* [What to produce]: Print, exactly as they appear in the listing below, the lines from the line with "Source code" to the line with "フィールドグループ &#x200B;] セクションの", with both end lines kept.

* [Available records]:
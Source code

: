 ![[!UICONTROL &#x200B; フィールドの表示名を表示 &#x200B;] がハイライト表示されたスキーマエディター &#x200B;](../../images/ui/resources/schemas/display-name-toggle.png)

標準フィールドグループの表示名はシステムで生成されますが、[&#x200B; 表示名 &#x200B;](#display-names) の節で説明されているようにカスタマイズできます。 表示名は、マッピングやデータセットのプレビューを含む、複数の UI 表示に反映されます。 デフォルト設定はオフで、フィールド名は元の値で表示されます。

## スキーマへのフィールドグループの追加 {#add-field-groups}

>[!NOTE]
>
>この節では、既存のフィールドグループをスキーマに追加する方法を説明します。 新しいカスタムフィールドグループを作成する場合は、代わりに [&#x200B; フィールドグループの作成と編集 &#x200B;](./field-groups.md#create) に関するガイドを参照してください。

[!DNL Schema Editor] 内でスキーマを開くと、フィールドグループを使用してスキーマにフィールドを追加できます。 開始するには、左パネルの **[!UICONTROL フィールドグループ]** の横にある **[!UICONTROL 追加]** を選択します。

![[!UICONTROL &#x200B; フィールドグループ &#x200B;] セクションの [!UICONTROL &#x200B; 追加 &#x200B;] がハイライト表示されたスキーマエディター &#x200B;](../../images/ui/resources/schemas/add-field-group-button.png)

---

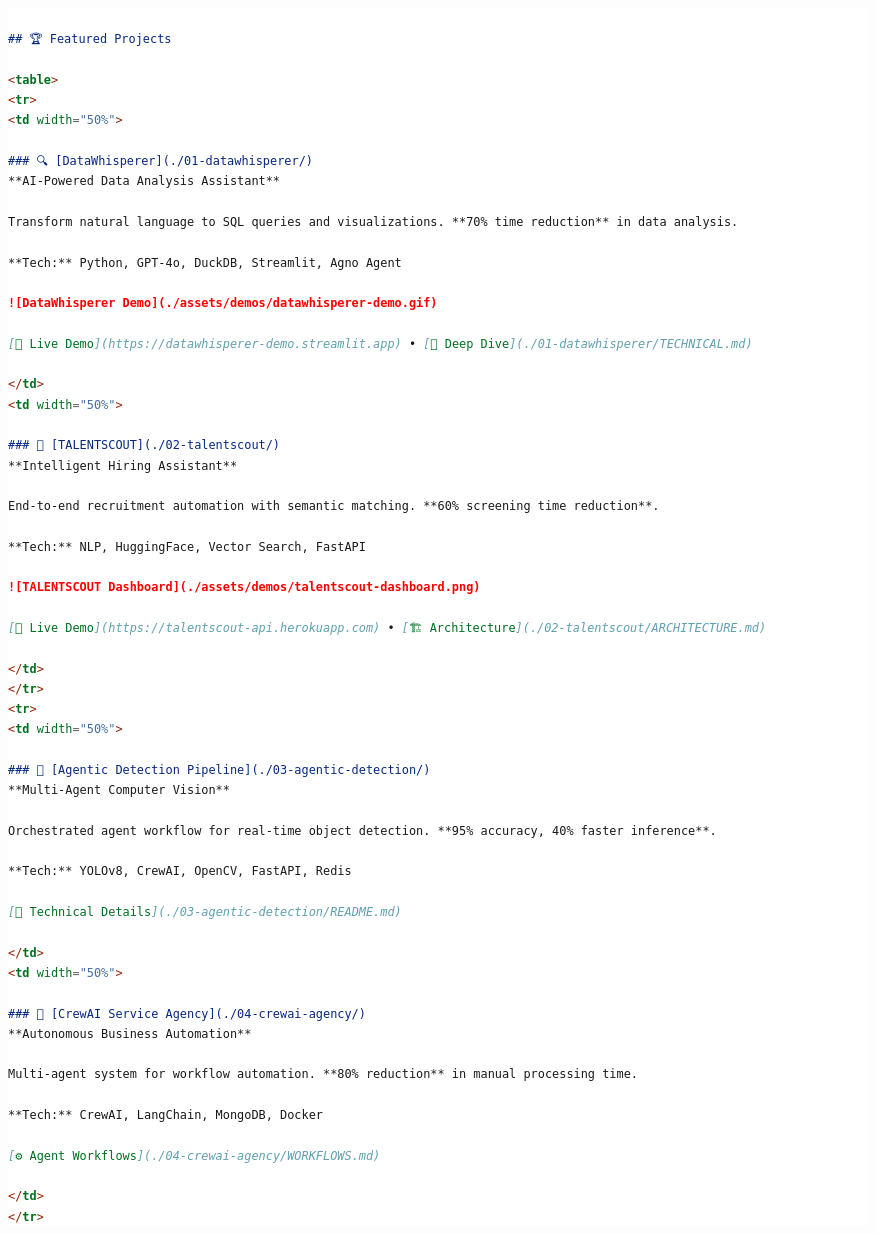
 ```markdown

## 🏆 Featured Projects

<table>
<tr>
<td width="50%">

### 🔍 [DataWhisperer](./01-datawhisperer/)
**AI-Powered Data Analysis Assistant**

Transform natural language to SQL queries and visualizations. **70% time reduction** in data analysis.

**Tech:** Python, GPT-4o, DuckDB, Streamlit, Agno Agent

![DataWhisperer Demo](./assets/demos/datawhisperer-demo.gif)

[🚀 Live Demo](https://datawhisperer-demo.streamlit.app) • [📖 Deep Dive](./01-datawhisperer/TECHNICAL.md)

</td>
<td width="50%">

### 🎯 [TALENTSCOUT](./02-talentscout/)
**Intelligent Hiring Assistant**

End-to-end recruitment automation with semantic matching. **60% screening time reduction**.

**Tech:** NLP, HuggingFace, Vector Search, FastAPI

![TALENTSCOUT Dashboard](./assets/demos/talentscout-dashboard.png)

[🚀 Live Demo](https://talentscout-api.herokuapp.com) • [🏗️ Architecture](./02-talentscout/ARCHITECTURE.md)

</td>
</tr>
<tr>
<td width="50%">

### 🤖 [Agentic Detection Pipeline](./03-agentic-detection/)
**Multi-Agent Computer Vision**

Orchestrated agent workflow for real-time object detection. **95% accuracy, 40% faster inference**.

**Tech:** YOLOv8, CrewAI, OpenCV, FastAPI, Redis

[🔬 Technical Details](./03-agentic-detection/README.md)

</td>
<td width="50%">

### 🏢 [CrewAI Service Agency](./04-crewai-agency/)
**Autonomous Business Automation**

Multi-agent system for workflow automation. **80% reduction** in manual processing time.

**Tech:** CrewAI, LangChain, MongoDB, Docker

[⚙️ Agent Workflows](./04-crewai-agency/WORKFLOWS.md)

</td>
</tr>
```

* [Reply]:
Source code

: ![[!UICONTROL &#x200B; フィールドの表示名を表示 &#x200B;] がハイライト表示されたスキーマエディター &#x200B;](../../images/ui/resources/schemas/display-name-toggle.png)

標準フィールドグループの表示名はシステムで生成されますが、[&#x200B; 表示名 &#x200B;](#display-names) の節で説明されているようにカスタマイズできます。 表示名は、マッピングやデータセットのプレビューを含む、複数の UI 表示に反映されます。 デフォルト設定はオフで、フィールド名は元の値で表示されます。

## スキーマへのフィールドグループの追加 {#add-field-groups}

>[!NOTE]
>
>この節では、既存のフィールドグループをスキーマに追加する方法を説明します。 新しいカスタムフィールドグループを作成する場合は、代わりに [&#x200B; フィールドグループの作成と編集 &#x200B;](./field-groups.md#create) に関するガイドを参照してください。

[!DNL Schema Editor] 内でスキーマを開くと、フィールドグループを使用してスキーマにフィールドを追加できます。 開始するには、左パネルの **[!UICONTROL フィールドグループ]** の横にある **[!UICONTROL 追加]** を選択します。

![[!UICONTROL &#x200B; フィールドグループ &#x200B;] セクションの [!UICONTROL &#x200B; 追加 &#x200B;] がハイライト表示されたスキーマエディター &#x200B;](../../images/ui/resources/schemas/add-field-group-button.png)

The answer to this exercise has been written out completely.